[quote author="Secret" date=1218674783]
I don't consider your comment 'picking a fight' BUT if you take the time to actually read Section 1402 (as I have), and see how it will work (DTI not 35% BTW), and how it wipes out any existing 'seconds' as against the property, and the new loan is a max of 90% LTV against a today's appraisal PLUS in loan amounts up to $700,000+ ... LENDERS will jump on that ('cause FHA ins will protect their future losses (when today they face a BIG loss on loans like those which will be saved) - BORROWERS will LOVE the new smaller sized loan (everything above 90% LTV get's wiped out until sale or re-fi 'someday' in the future) and smaller payments now ... ya gotta READ the fine print ... it's really GREAT and will help tons of folks Nationally and even there in itty-bitty OC too.</blockquote>
Okay, example time for Irvine. The homeborrower bought the $1.1 Million dollar home in Northpark on questionable financing, naturally, they are in trouble. Luckily, home values have fallen and let's assume they've fallen 28%. That $1.1M home now is about $792K. A LTV of 90% will make the loan $712,800. Let's call it $700,000 just to meet requirements. At 6.5%, the Mortgage payment is $4505/month. Add $700/month in property tax. Another $100 in HOa. We'll skip mello-roos but they likely have them.
Total up front out of pocket is $5305. Applying at 28% front-end DTI requires an income of $18,946/month.
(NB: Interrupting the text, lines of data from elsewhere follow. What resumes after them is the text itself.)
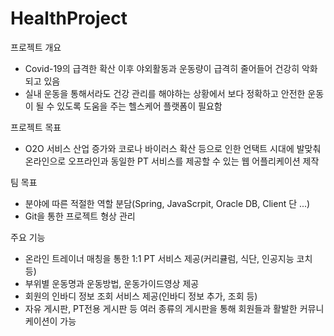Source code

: # HealthProject

프로젝트 개요
- Covid-19의 급격한 확산 이후 야외활동과 운동량이 급격히 줄어들어 건강히 악화되고 있음
- 실내 운동을 통해서라도 건강 관리를 해야하는 상황에서 보다 정확하고 안전한 운동이 될 수 있도록 도움을 주는 헬스케어 플랫폼이 필요함

프로젝트 목표
- O2O 서비스 산업 증가와 코로나 바이러스 확산 등으로 인한 언택트 시대에 발맞춰 온라인으로 오프라인과 동일한 PT 서비스를 제공할 수 있는 웹 어플리케이션 제작

팀 목표
- 분야에 따른 적절한 역할 분담(Spring, JavaScrpit, Oracle DB, Client 단 ...)
- Git을 통한 프로젝트 형상 관리

주요 기능
- 온라인 트레이너 매칭을 통한 1:1 PT 서비스 제공(커리큘럼, 식단, 인공지능 코치 등)
- 부위별 운동명과 운동방법, 운동가이드영상 제공
- 회원의 인바디 정보 조회 서비스 제공(인바디 정보 추가, 조회 등)
- 자유 게시판, PT전용 게시판 등 여러 종류의 게시판을 통해 회원들과 활발한 커뮤니케이션이 가능
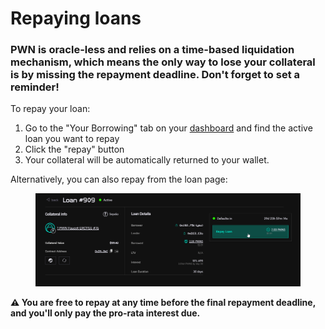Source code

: # Repaying loans

### PWN is **oracle-less** and relies on a **time-based liquidation mechanism**, which means the only way to lose your collateral is by missing the repayment deadline. Don't forget to set a reminder!

To repay your loan:

1. Go to the "Your Borrowing" tab on your [dashboard](https://app.pwn.xyz/#/dashboard/) and find the active loan you want to repay
2. Click the "repay" button
3. Your collateral will be automatically returned to your wallet.

Alternatively, you can also repay from the loan page:

<figure><img src="../../.gitbook/assets/image (6).png" alt=""><figcaption></figcaption></figure>

**⚠️ You are free to repay at any time before the final repayment deadline, and you'll only pay the pro-rata interest due.**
Annual income of $227,000.
Oh wait, backend DTI time... how high will FHA go?
At 36%? They can carry another $1500 in regular recurring debt/payments. Car payments, child support, day care, etc. What is $1500 in Irvine, a BMW payment and one kid in day care?
At 40%, they can carry another $2200. Okay, that's a car payment, child care and a student loan...
I remember many postings from LM and MdM on what they see with people's DTIs. Frankly, even with cramdowns, I don't think people will qualify.